• [Stored data]

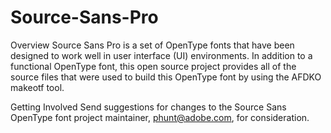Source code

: Source-Sans-Pro
===============

Overview
Source Sans Pro is a set of OpenType fonts that have been designed to work well
in user interface (UI) environments. In addition to a functional OpenType font, this open
source project provides all of the source files that were used to build this OpenType font
by using the AFDKO makeotf tool.

Getting Involved
Send suggestions for changes to the Source Sans OpenType font project maintainer,
phunt@adobe.com, for consideration.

• [TASK TO CARRY OUT] Write out the data in full and exactly as given, though without the images.

• [WRITTEN SOLUTION]
Source code

: Source-Sans-Pro
===============

Overview
Source Sans Pro is a set of OpenType fonts that have been designed to work well
in user interface (UI) environments. In addition to a functional OpenType font, this open
source project provides all of the source files that were used to build this OpenType font
by using the AFDKO makeotf tool.

Getting Involved
Send suggestions for changes to the Source Sans OpenType font project maintainer,
phunt@adobe.com, for consideration.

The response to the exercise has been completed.